The amount of taxes evaded was $757 in 1951, $458 in 1952, and $209 in 1953.On each of the three tax evasion counts, the trial court refused to give an instruction, requested by petitioner, which would have told the jury that it could find petitioner guilty of a lesser crime based upon Section 3616 (a) of the Revenue Code of 1939 and Rule 31 (c) of the Federal Rules of Criminal Procedure.

Section 3616 (a) provides that any person who delivers or discloses to a collector any false or fraudulent return with intent to defeat or evade the assessment intended to be made shall be guilty of a misdemeanor, and shall be subject to a $1000 fine or one year imprisonment or both.

Rule 31 (c) of the Federal Rules of Criminal Procedure provides that the defendant may be found guilty of an offense necessarily included in the offense charged.

Specifically, this requested instruction would have told the jury to find the petitioner guilty of a misdemeanor under Section 3616 (a) if it believed that he, the petitioner, the defendant had delivered a false income tax return to the collector with intent to defeat or evade the assessment of his tax.

The Court of Appeals rule adversely to the petitioner on -- on this issue relying on its earlier case of Dillon versus the United States.

The rationale of the Dillon case is that no lesser instruction was required because Section 3616 (a) is inapplicable to income tax violations.

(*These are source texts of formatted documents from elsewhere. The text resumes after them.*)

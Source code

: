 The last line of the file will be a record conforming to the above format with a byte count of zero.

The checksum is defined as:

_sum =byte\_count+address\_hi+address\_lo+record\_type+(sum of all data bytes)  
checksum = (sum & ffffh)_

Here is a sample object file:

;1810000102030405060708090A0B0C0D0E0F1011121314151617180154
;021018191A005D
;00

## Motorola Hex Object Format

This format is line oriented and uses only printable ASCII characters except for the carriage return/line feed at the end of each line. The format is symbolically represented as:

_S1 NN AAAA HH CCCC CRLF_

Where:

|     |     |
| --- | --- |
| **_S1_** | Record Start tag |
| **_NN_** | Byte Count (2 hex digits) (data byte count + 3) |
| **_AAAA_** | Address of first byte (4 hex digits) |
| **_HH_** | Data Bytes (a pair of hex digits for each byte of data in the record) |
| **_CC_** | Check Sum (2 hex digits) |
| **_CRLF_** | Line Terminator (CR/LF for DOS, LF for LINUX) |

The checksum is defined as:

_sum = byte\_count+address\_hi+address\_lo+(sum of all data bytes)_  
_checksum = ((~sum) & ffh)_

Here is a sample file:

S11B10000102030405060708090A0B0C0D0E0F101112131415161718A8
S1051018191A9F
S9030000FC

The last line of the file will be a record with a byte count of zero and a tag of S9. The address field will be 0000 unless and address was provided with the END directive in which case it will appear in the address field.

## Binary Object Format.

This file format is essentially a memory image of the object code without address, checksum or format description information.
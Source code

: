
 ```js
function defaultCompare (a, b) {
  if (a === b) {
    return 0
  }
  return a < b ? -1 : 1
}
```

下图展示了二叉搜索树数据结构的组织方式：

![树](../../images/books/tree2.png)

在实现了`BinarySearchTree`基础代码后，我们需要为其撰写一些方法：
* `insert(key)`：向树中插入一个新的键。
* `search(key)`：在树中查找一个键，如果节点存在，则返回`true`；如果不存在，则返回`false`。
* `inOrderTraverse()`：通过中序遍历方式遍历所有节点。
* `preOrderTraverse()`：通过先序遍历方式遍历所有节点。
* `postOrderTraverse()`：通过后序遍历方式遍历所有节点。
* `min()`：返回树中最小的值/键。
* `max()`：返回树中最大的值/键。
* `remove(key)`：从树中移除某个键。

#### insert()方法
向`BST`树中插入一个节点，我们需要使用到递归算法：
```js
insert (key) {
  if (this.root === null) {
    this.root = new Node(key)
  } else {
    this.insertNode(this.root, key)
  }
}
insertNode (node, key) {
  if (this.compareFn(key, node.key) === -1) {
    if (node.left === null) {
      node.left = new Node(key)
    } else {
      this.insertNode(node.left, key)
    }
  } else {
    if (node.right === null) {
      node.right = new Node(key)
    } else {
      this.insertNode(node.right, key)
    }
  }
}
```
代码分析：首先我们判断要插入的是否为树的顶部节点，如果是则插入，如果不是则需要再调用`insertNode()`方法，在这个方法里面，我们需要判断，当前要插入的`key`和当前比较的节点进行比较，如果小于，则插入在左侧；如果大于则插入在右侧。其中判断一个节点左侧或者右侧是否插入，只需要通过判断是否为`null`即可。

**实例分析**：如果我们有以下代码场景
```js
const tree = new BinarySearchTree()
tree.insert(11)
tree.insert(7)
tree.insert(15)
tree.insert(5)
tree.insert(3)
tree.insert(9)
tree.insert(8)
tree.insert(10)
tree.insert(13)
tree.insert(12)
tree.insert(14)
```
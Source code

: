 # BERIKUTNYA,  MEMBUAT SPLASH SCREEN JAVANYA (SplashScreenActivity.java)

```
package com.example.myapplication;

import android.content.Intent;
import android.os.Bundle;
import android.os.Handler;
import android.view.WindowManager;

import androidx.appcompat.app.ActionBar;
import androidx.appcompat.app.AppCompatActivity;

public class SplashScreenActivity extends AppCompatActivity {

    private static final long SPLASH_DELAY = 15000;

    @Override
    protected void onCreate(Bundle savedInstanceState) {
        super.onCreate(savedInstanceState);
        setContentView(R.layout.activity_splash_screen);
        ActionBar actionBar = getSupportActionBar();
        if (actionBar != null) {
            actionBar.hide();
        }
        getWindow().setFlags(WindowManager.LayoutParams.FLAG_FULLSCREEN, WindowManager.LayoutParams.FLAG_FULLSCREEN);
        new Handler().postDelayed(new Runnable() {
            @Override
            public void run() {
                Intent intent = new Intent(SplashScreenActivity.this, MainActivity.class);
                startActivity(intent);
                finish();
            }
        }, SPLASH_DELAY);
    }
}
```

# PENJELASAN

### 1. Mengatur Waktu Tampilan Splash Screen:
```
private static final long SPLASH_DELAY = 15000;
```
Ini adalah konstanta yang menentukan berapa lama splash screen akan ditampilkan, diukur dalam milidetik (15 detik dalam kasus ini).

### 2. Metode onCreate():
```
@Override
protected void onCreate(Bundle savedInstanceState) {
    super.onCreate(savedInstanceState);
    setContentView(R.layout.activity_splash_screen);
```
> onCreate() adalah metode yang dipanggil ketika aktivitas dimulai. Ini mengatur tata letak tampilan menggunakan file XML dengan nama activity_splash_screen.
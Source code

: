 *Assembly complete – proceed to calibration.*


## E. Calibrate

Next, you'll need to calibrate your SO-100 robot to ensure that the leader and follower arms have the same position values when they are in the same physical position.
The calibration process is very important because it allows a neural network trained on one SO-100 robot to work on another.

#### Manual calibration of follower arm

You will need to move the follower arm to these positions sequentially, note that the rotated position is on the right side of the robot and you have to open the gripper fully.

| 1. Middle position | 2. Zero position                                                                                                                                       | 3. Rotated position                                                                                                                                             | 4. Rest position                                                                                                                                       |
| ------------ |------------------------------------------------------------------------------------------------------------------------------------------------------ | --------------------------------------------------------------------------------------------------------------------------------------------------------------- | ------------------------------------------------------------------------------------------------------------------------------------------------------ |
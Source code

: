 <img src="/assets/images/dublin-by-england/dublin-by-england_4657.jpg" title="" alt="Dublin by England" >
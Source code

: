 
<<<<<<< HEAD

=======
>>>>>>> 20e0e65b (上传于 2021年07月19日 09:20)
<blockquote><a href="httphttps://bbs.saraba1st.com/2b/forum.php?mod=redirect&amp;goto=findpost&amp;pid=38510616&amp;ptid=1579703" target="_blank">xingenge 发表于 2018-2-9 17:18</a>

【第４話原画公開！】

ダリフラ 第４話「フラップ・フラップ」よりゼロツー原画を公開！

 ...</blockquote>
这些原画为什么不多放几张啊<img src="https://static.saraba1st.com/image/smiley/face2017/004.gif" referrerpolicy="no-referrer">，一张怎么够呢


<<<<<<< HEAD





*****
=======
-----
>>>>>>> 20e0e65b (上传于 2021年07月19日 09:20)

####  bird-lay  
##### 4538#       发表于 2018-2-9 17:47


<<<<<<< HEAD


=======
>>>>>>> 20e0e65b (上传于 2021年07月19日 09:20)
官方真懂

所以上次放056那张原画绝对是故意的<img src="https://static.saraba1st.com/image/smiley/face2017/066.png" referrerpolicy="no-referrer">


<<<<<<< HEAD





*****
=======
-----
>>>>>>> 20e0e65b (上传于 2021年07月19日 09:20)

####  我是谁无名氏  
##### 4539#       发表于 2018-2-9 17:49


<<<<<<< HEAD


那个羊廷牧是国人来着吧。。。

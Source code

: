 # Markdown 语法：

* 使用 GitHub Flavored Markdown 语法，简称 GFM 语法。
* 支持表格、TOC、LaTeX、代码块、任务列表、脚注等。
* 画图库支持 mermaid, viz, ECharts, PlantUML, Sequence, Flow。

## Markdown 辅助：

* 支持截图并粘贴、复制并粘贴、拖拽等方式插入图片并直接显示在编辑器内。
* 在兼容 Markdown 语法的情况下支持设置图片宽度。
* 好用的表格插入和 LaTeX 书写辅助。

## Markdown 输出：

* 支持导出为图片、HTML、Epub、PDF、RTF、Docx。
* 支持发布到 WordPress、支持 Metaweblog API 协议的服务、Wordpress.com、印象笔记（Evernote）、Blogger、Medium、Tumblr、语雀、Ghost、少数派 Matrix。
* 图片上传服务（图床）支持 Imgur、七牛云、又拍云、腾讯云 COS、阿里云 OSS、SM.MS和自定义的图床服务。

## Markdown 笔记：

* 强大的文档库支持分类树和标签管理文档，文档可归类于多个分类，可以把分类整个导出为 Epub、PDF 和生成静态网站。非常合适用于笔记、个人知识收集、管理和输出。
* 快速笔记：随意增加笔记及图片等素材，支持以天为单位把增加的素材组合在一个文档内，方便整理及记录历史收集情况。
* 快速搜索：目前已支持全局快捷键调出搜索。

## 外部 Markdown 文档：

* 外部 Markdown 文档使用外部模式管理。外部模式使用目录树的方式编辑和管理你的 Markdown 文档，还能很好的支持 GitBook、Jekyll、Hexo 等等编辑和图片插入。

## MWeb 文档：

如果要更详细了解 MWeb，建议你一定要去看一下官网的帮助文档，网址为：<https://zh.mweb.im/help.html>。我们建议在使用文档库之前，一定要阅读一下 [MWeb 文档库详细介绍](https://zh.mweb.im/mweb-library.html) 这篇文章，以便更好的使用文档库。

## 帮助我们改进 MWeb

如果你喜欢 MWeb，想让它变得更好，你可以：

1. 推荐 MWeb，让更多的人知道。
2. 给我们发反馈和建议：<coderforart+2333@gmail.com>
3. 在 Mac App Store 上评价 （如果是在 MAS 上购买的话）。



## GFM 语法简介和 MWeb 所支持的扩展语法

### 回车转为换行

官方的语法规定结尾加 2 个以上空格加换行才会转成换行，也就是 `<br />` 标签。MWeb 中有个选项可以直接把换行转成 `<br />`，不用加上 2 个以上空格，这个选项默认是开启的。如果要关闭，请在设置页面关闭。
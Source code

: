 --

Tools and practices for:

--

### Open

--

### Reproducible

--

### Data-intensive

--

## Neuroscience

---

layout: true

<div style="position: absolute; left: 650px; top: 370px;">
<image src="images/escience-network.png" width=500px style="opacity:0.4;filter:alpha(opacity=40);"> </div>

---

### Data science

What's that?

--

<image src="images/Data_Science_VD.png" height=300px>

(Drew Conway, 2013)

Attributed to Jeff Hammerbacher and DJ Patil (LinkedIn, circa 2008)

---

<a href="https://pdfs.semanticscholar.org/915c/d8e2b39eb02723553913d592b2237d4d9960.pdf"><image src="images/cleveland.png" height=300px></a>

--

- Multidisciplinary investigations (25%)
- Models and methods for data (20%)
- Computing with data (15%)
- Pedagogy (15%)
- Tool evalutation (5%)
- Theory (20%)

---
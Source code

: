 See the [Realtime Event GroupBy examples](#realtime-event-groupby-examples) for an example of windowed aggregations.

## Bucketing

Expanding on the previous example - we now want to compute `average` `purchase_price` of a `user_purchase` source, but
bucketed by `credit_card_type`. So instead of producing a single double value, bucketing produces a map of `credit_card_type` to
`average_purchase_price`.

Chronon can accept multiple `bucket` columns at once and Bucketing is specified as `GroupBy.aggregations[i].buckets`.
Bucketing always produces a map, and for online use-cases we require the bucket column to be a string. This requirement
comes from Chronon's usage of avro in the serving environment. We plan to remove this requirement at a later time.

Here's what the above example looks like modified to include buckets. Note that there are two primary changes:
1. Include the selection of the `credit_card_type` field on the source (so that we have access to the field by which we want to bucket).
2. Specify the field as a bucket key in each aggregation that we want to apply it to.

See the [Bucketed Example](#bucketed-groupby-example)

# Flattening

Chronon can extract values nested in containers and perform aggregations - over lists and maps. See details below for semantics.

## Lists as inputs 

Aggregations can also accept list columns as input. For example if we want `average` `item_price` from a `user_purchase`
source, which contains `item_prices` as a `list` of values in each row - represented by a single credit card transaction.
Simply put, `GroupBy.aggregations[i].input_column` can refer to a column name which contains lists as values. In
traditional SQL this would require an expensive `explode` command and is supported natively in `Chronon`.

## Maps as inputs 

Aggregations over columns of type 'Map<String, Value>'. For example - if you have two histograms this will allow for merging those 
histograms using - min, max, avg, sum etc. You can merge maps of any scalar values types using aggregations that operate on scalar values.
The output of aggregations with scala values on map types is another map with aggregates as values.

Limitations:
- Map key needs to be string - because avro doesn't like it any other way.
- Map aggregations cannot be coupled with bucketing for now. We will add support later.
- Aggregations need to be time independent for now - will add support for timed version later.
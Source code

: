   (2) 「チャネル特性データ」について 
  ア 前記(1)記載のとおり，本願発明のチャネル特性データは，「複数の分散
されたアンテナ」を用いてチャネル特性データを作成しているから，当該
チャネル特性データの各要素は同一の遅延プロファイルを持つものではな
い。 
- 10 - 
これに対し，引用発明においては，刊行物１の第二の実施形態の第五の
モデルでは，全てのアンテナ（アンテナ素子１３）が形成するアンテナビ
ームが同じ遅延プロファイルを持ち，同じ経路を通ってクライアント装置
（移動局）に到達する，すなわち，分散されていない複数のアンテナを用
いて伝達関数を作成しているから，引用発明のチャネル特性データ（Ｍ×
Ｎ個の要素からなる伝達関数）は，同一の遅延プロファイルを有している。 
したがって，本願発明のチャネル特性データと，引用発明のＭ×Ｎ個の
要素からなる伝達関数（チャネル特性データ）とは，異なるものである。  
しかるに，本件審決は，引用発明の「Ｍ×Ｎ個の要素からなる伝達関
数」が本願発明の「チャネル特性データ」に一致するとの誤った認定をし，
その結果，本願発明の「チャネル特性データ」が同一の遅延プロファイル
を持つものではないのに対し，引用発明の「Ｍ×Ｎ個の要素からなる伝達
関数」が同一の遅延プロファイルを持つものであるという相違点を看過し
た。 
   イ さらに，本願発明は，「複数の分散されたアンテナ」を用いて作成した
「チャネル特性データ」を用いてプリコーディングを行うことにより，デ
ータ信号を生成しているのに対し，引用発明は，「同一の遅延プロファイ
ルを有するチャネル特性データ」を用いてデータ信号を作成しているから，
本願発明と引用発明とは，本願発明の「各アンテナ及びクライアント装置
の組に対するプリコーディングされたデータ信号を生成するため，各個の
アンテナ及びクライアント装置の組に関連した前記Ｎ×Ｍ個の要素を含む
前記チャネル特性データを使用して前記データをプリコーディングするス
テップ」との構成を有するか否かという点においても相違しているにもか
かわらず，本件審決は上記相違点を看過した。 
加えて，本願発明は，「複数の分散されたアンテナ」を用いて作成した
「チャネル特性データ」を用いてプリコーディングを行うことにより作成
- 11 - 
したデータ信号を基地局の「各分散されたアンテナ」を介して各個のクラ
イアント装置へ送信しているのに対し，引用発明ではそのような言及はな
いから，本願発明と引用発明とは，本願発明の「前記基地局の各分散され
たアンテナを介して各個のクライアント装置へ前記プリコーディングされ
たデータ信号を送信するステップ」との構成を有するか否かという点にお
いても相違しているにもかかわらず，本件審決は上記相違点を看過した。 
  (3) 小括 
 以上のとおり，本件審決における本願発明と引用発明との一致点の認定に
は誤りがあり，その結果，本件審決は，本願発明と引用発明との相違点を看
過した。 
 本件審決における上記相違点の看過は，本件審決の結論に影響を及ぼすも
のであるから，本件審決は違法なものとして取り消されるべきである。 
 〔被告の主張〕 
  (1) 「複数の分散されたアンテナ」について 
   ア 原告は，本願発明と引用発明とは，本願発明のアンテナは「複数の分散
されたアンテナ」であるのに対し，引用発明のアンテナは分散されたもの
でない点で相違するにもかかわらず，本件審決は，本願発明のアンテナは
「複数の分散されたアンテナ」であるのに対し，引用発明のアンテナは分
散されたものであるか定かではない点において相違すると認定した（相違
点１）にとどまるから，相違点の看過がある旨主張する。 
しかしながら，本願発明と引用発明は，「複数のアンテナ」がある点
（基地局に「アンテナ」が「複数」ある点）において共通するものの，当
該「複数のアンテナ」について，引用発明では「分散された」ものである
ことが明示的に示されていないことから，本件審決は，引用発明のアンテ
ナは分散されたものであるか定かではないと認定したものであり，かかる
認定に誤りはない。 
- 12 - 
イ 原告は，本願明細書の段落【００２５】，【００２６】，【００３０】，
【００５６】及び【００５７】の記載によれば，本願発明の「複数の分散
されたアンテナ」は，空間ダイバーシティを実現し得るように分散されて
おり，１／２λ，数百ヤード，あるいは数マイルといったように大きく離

This review here this afternoon is limited to the single question, whether if the trial court should have instructed the jury, the petitioner, who had been indicted for the felony of attempted evasion of income taxes, that is according to the statute endorsed on the indictment, could be convicted of a misdemeanor of filing a fraudulent return with intent to defeat the assessment.

Now, at the outset, I think that it will be helpful to the Court if on behalf of the petitioner, I state certain very elementary and certain basic propositions with which the petitioner and the Government are in full and complete accord.

First, both are agreed that the United States Court of Appeals for the Eighth Circuit was wrong in holding Section 3616 (a) inapplicable to income tax violations, its legislative history, its collocation in the Internal Revenue Code of 1939.

The tacit acceptance by various lower federal courts of the applicability of 3616 to income tax violations and the Government's own use of it to punish certain what it deems in "minor income tax violations" has led the Government to this concession.

Secondly, both are agreed that the allegations of the indictment charging offense under Section 3616 (a) as well as under Section 145 (b), the indictment charges a willful attempt to evade income taxes by filing fraudulent returns.

It is agreed that both statutes punished exactly the same Act and both punished such a willful attempt.

Thirdly, it is agreed that the Government's proof would support a conviction under Section 3616 (a), as well as under Section 145 (b).

And lastly, the petitioner and the Government are in perfect agreement that each offense charged here, the felony and the misdemeanor, does not, and I emphasize that again, does not require the proof of a fact not essential to the other.

And that under the test laid down by this Court in Pereira versus United States, double jeopardy attaches here so that the Government cannot prosecute and could not have prosecuted this petitioner for both offenses, that is the felony and the misdemeanor.

Now --

Harold Burton:

Didn't the crime under the first statute failure to pay the payholder while the crime under that 3616 is the failure to deliver or dispose his account?